By Amy Ramage, founder, MD and Creative Director, Célibataire
Despite all the turmoil and ‘unknowns’ the global economy is facing, figures from GlobalData suggest the global luxury market will grow by 10% in 2022 to reach a value of £118.8bn. According to this same report, the growth will be driven by younger audiences, who are increasingly becoming key stakeholders in the industry. Research from Bain & Company and Farfetch supports this, estimating that millennials will represent 40% of the global personal luxury goods market by 2025.
For luxury, reaching this audience is now pivotal. Yet, while younger consumers might be embedding themselves into these markets, as their buying power continues to evolve, it poses certain challenges. Value needs to be reframed. And luxury’s perhaps typical pain point (or “price point” might be more pertinent) doesn’t come into it. Reaching the new face of luxury will mean doubling down on the values that matter the most to them.
Luxury can be at the forefront of sustainability
Luxury brands influence cultural trends and, as such, hold a lot of power when it comes to accelerating the move toward more sustainable practices in fashion. It’s a natural fit. High-end products have more time and care put into them, making them far longer lasting and their higher price tag more palatable. But this is increasingly making luxury products more attractive to the values-based shopper. According to new research, 56% of Gen Z consumers are willing to pay more for brands that try to have a positive impact on society, and a similar number (53%) will pay more if it’s run in a sustainable way.
However, this generation is also more attuned – and adverse to – greenwashing. So, claiming to commit to a sustainable ethos without putting the legwork in will certainly earn negative favour amongst younger consumers. That means sustainability policies and programmes must be authentic, and embedded into everything the brand does – within the operations and culture, and not just a single product line. In other words, consumers are tired of ‘sustainability’ lip service. They want transparency and honesty, as well as tangible and verifiable results.
Upscaled shopping experiences
Where the digital and real world collide is a real opportunity in luxury because it creates meaningful experiences that differentiate it from lower price points. A recent study found that 70% of people already familiar with the metaverse are interested in shopping for luxury goods there. Moreover, of all the generations, millennials (76%) and Gen Z (69%) by far topped the list. And this is happening in practice too. Just this year, luxury brands – amongst other household brands and designers – took part in the first-ever Metaverse Fashion Week. And as its slogan describes, it could very much suggest this is “the next chapter of fashion”.
And more generally, luxury brands have been some of the first movers regarding all digital frontiers of fashion.

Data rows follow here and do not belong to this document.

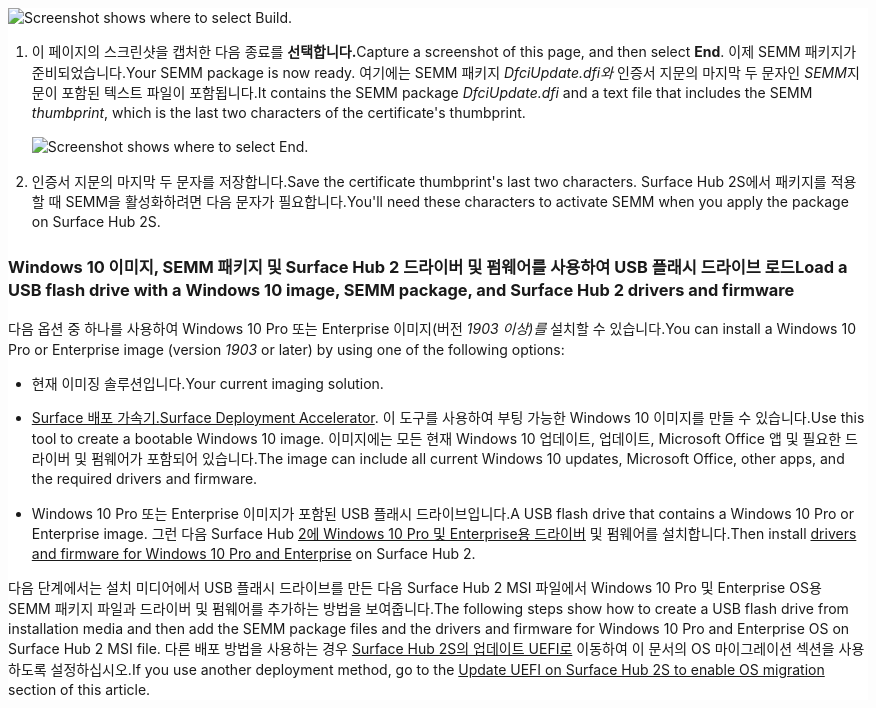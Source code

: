    ![Screenshot shows where to select Build.](images/shm-fig14.png)

1. <span data-ttu-id="2cf5d-263">이 페이지의 스크린샷을 캡처한 다음 종료를 **선택합니다.**</span><span class="sxs-lookup"><span data-stu-id="2cf5d-263">Capture a screenshot of this page, and then select **End**.</span></span> <span data-ttu-id="2cf5d-264">이제 SEMM 패키지가 준비되었습니다.</span><span class="sxs-lookup"><span data-stu-id="2cf5d-264">Your SEMM package is now ready.</span></span> <span data-ttu-id="2cf5d-265">여기에는 SEMM 패키지 *DfciUpdate.dfi와* 인증서 지문의 마지막 두 문자인 *SEMM*지문이 포함된 텍스트 파일이 포함됩니다.</span><span class="sxs-lookup"><span data-stu-id="2cf5d-265">It contains the SEMM package *DfciUpdate.dfi* and a text file that includes the SEMM *thumbprint*, which is the last two characters of the certificate's thumbprint.</span></span>

   ![Screenshot shows where to select End.](images/shm-fig15.png)
   
4. <span data-ttu-id="2cf5d-267">인증서 지문의 마지막 두 문자를 저장합니다.</span><span class="sxs-lookup"><span data-stu-id="2cf5d-267">Save the certificate thumbprint's last two characters.</span></span> <span data-ttu-id="2cf5d-268">Surface Hub 2S에서 패키지를 적용할 때 SEMM을 활성화하려면 다음 문자가 필요합니다.</span><span class="sxs-lookup"><span data-stu-id="2cf5d-268">You'll need these characters to activate SEMM when you apply the package on Surface Hub 2S.</span></span>

### <span data-ttu-id="2cf5d-269">Windows 10 이미지, SEMM 패키지 및 Surface Hub 2 드라이버 및 펌웨어를 사용하여 USB 플래시 드라이브 로드</span><span class="sxs-lookup"><span data-stu-id="2cf5d-269">Load a USB flash drive with a Windows 10 image, SEMM package, and Surface Hub 2 drivers and firmware</span></span>

<span data-ttu-id="2cf5d-270">다음 옵션 중 하나를 사용하여 Windows 10 Pro 또는 Enterprise 이미지(버전 *1903 이상)를* 설치할 수 있습니다.</span><span class="sxs-lookup"><span data-stu-id="2cf5d-270">You can install a Windows 10 Pro or Enterprise image (version *1903* or later) by using one of the following options:</span></span>

- <span data-ttu-id="2cf5d-271">현재 이미징 솔루션입니다.</span><span class="sxs-lookup"><span data-stu-id="2cf5d-271">Your current imaging solution.</span></span>

- <span data-ttu-id="2cf5d-272">[Surface 배포 가속기.](https://docs.microsoft.com/surface/microsoft-surface-deployment-accelerator)</span><span class="sxs-lookup"><span data-stu-id="2cf5d-272">[Surface Deployment Accelerator](https://docs.microsoft.com/surface/microsoft-surface-deployment-accelerator).</span></span> <span data-ttu-id="2cf5d-273">이 도구를 사용하여 부팅 가능한 Windows 10 이미지를 만들 수 있습니다.</span><span class="sxs-lookup"><span data-stu-id="2cf5d-273">Use this tool to create a bootable Windows 10 image.</span></span> <span data-ttu-id="2cf5d-274">이미지에는 모든 현재 Windows 10 업데이트, 업데이트, Microsoft Office 앱 및 필요한 드라이버 및 펌웨어가 포함되어 있습니다.</span><span class="sxs-lookup"><span data-stu-id="2cf5d-274">The image can include all current Windows 10 updates, Microsoft Office, other apps, and the required drivers and firmware.</span></span>

- <span data-ttu-id="2cf5d-275">Windows 10 Pro 또는 Enterprise 이미지가 포함된 USB 플래시 드라이브입니다.</span><span class="sxs-lookup"><span data-stu-id="2cf5d-275">A USB flash drive that contains a Windows 10 Pro or Enterprise image.</span></span> <span data-ttu-id="2cf5d-276">그런 다음 Surface Hub [2에 Windows 10 Pro 및 Enterprise용 드라이버](https://www.microsoft.com/download/details.aspx?id=101974) 및 펌웨어를 설치합니다.</span><span class="sxs-lookup"><span data-stu-id="2cf5d-276">Then install [drivers and firmware for Windows 10 Pro and Enterprise](https://www.microsoft.com/download/details.aspx?id=101974) on Surface Hub 2.</span></span>
 
<span data-ttu-id="2cf5d-277">다음 단계에서는 설치 미디어에서 USB 플래시 드라이브를 만든 다음 Surface Hub 2 MSI 파일에서 Windows 10 Pro 및 Enterprise OS용 SEMM 패키지 파일과 드라이버 및 펌웨어를 추가하는 방법을 보여줍니다.</span><span class="sxs-lookup"><span data-stu-id="2cf5d-277">The following steps show how to create a USB flash drive from installation media and then add the SEMM package files and the drivers and firmware for Windows 10 Pro and Enterprise OS on Surface Hub 2 MSI file.</span></span> <span data-ttu-id="2cf5d-278">다른 배포 방법을 사용하는 경우 [Surface Hub 2S의 업데이트 UEFI로](#update-uefi-on-surface-hub-2s-to-enable-os-migration) 이동하여 이 문서의 OS 마이그레이션 섹션을 사용하도록 설정하십시오.</span><span class="sxs-lookup"><span data-stu-id="2cf5d-278">If you use another deployment method, go to the [Update UEFI on Surface Hub 2S to enable OS migration](#update-uefi-on-surface-hub-2s-to-enable-os-migration) section of this article.</span></span>
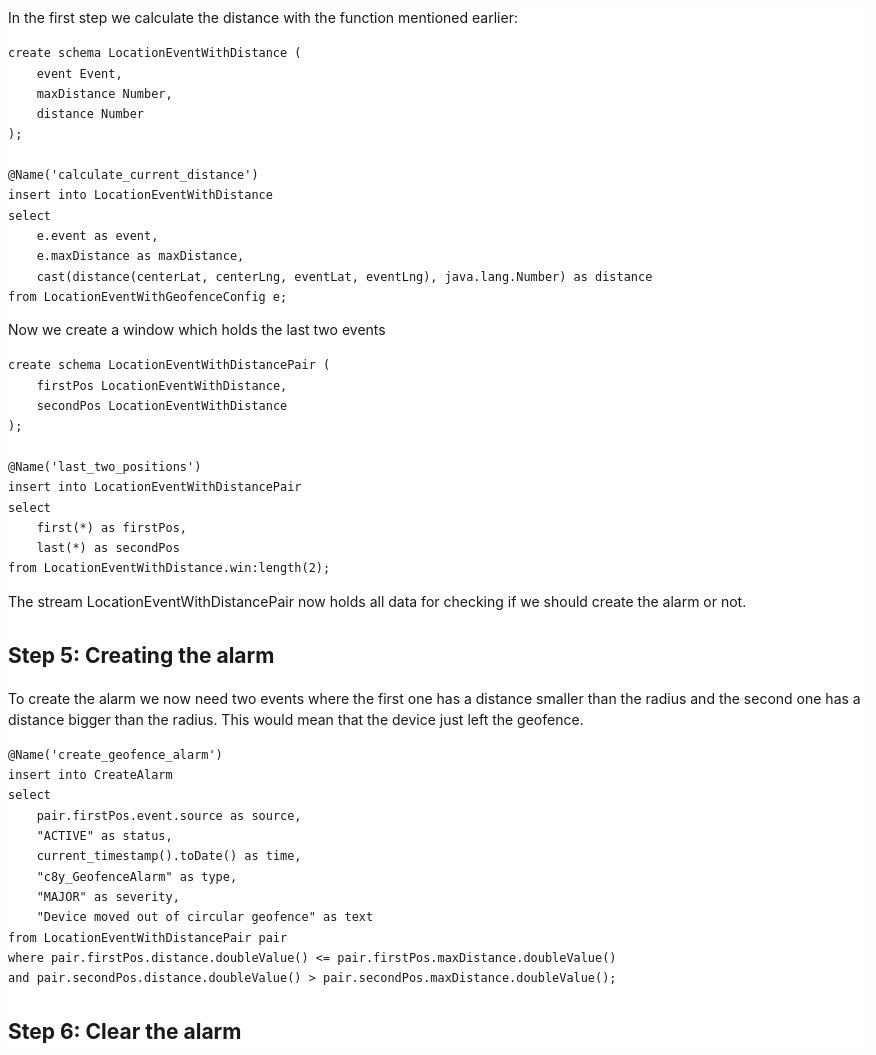 In the first step we calculate the distance with the function mentioned earlier:

    create schema LocationEventWithDistance (
    	event Event,
    	maxDistance Number,
    	distance Number
    );

    @Name('calculate_current_distance')
    insert into LocationEventWithDistance
    select
    	e.event as event,
    	e.maxDistance as maxDistance,
    	cast(distance(centerLat, centerLng, eventLat, eventLng), java.lang.Number) as distance
    from LocationEventWithGeofenceConfig e;

Now we create a window which holds the last two events

    create schema LocationEventWithDistancePair (
    	firstPos LocationEventWithDistance,
    	secondPos LocationEventWithDistance
    );

    @Name('last_two_positions')
    insert into LocationEventWithDistancePair
    select
    	first(*) as firstPos,
    	last(*) as secondPos
    from LocationEventWithDistance.win:length(2);

The stream LocationEventWithDistancePair now holds all data for checking if we should create the alarm or not.

## Step 5: Creating the alarm

To create the alarm we now need two events where the first one has a distance smaller than the radius and the second one has a distance bigger than the radius.
This would mean that the device just left the geofence.

    @Name('create_geofence_alarm')
    insert into CreateAlarm
    select
    	pair.firstPos.event.source as source,
    	"ACTIVE" as status,
    	current_timestamp().toDate() as time,
    	"c8y_GeofenceAlarm" as type,
    	"MAJOR" as severity,
    	"Device moved out of circular geofence" as text
    from LocationEventWithDistancePair pair
    where pair.firstPos.distance.doubleValue() <= pair.firstPos.maxDistance.doubleValue()
    and pair.secondPos.distance.doubleValue() > pair.secondPos.maxDistance.doubleValue();

## Step 6: Clear the alarm
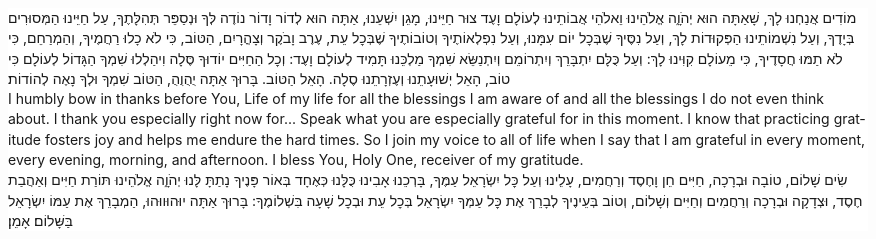 
<tr><td style="vertical-align:top;">
<div class="liturgy" lang="he">
מוֹדִים אֲנַחְנוּ לָךְ, 
שָׁאַתָּה הוּא יְהֹוָ֑ה אֱלֹהֵינוּ וֵאלֹהֵי אֲבוֹתֵינוּ לְעוֹלָם וָעֶד
צוּר חַיֵּינוּ, מָגֵן יִשְׁעֵנוּ, אַתָּה הוּא לְדוֹר וָדוֹר 
נוֹדֶה לְּךָ וּנְסַפֵּר תְּהִלָּתֶךָ, 
עַל חַיֵּינוּ הַמְּסוּרִים בְּיָדֶךָ, 
וְעַל נִשְׁמוֹתֵינוּ הַפְּקוּדוֹת לָךְ, 
וְעַל נִסֶּיךָ שֶׁבְּכׇל יוֹם עִמָּנוּ, 
וְעַל נִפְלְאוֹתֶיךָ וְטוֹבוֹתֶיךָ שֶׁבְּכׇל עֵת, 
עֶרֶב וָבֹקֶר וְצָהֳרָיִם, הַטּוֹב, 
כִּי לֹא כָלוּ רַחֲמֶיךָ, וְהַמְרַחֵם, 
כִּי לֹא תַמּוּ חֲסָדֶיךָ, 
כִּי מֵעוֹלָם קִוִּינוּ לָךְ: 
וְעַל כֻּלָּם יִתְבָּרֵךְ וְיִתְרוֹמֵם וְיִתְנַשֵּׂא 
שִׁמְךָ מַלְכֵּנוּ תָּמִיד לְעוֹלָם וָעֶד: 
וְכׇל הַחַיִּים יוֹדוּךָ סֶּלָה 
וִיהַלְלוּ שִׁמְךָ הַגָּדוֹל לְעוֹלָם כִּי טוֹב, 
הָאֵל יְשׁוּעָתֵנוּ וְעֶזְרָתֵנוּ סֶלָה. 
הָאֵל הַטּוֹב. 
בָּרוּךְ אַתָּה יֻהֻוֻהֻ, 
הַטּוֹב שִׁמְךָ וּלְךָ נָאֶה לְהוֹדוֹת׃
</span></div></td>
 
<td style="vertical-align:top;">
<div class="english" lang="en">
I humbly bow in thanks before You, Life of my life
for all the blessings I am aware of
and all the blessings I do not even think about.
I thank you especially right now for... Speak what you are especially grateful for in this moment.
I know that practicing gratitude fosters joy 
and helps me endure the hard times.
So I join my voice to all of life when I say
that I am grateful in every moment, every evening, morning, and afternoon.
I bless You, Holy One, receiver of my gratitude.
</div></td></tr>


<tr><td style="vertical-align:top;">
<div class="liturgy" lang="he">
שִׂים שָׁלוֹם, 
טוֹבָה וּבְרָכָה, 
חַיִּים חֵן וָחֶסֶד וְרַחֲמִים, 
עָלֵינוּ וְעַל כׇּל יִשְׂרָאֵל עַמֶּךָ, 
בָּרְכֵנוּ אָבִינוּ כֻּלָּנוּ כְּאֶחָד בְּאוֹר פָּנֶיךָ 
נָתַתָּ לָּנוּ יְהֹוָ֑ה אֱלֹהֵינוּ תּוֹרַת חַיִּים וְאַהֲבַת חֶסֶד,
וּצְדָקָה וּבְרָכָה וְרַחֲמִים וְחַיִּים וְשָׁלוֹם, 
וְטוֹב בְּעֵינֶיךָ לְבָרֵךְ אֶת כׇּל עַמְּךָ יִשְׂרָאֵל 
בְּכׇל עֵת וּבְכׇל שָׁעָה בִּשְׁלוֹמֶךָ: 
בָּרוּךְ אַתָּה יוּהוּווּהוּ, 
הַמְבָרֵךְ אֶת עַמּוֹ יִשְׂרָאֵל בַּשָּׁלוֹם׃
אָמֵן׃
</span></div></td>
 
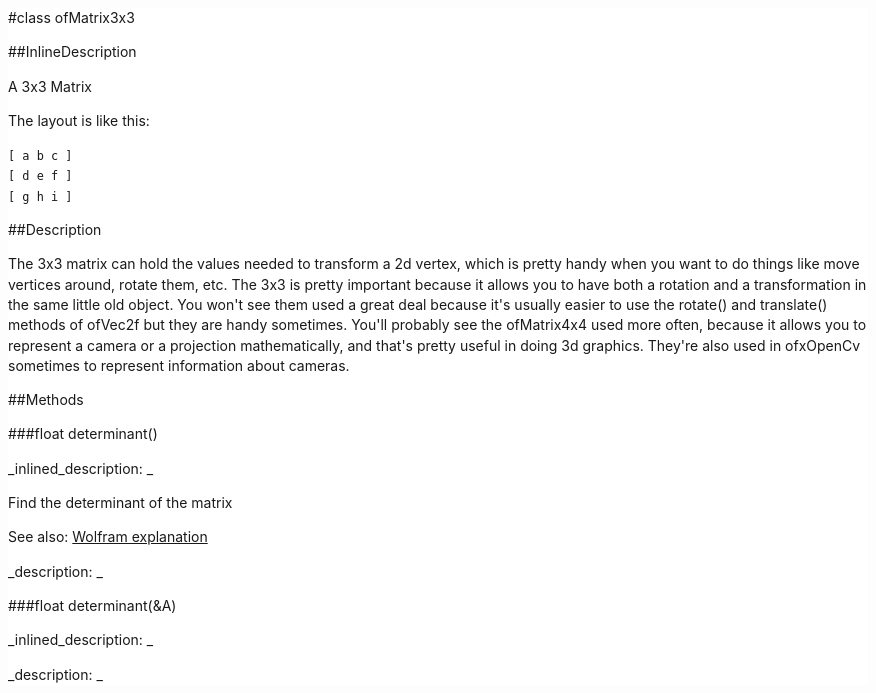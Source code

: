 #class ofMatrix3x3




##InlineDescription

A 3x3 Matrix

The layout is like this:

    [ a b c ]
    [ d e f ]
    [ g h i ]





##Description

The 3x3 matrix can hold the values needed to transform a 2d vertex, which is pretty handy when you want to do things like move vertices around, rotate them, etc. The 3x3 is pretty important because it allows you to have both a rotation and a transformation in the same little old object. You won't see them used a great deal because it's usually easier to use the rotate() and translate() methods of ofVec2f but they are handy sometimes. You'll probably see the ofMatrix4x4 used more often, because it allows you to represent a camera or a projection mathematically, and that's pretty useful in doing 3d graphics. They're also used in ofxOpenCv sometimes to represent information about cameras.





##Methods



###float determinant()



_inlined_description: _

Find the determinant of the matrix

See also: [Wolfram explanation](http://mathworld.wolfram.com/Determinant.html)





_description: _









###float determinant(&A)



_inlined_description: _







_description: _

Not just in the metaverse but in the use of AR, VR, and NFTs. But what’s so powerful about luxury and technology’s collaboration is that it can drive accessibility. For example, Balmain created a Web3 hub, which allowed open access to exclusive products and experiences. It aimed to democratise fashion, with an additional concert live-streamed on Balmain.com. The simple act of making the runway available to anyone with a screen is a pivotal step in driving accessibility in the sector overall.
Taking technology and making it seamless
Technology doesn’t just create innovative fashion. It establishes what Gen Z expects. In other words, flawless digital functionalities across all channels are expected and absolutely the norm. It’s about applying new tech to provide an effortless and enjoyable experience. For example, Célibaitaire recently supported By Terry with the expansion of its ‘bespoke powder bar’. The system helped staff not only enable them to create palettes for consumers in-store but more simply upsell connected products online. Essentially, it’s all about ease of use. Everything should feel interlinked and natural for the digitally savvy.
Gen Z and Millennials mean business
Essentially, it’s not just future projections – Gen Z and millennial luxury purchases made up 60% and 63% of the total luxury market sales, respectively (from Feb 2021 to Feb 2022). So, this is not a consumer cohort to play around with. Changes will need to be made to understand how to connect with and reach them.
That is intuitive and connected online experiences and the use of innovative technology in a way that promotes accessibility. Finally, sustainability, in particular, cannot be an afterthought. It must be transparent and backed by proactive action. In other words, luxury’s biggest challenge is coming, and it has a, perhaps surprisingly, young face. But it won’t be a surprise for too long – the time to adapt is now.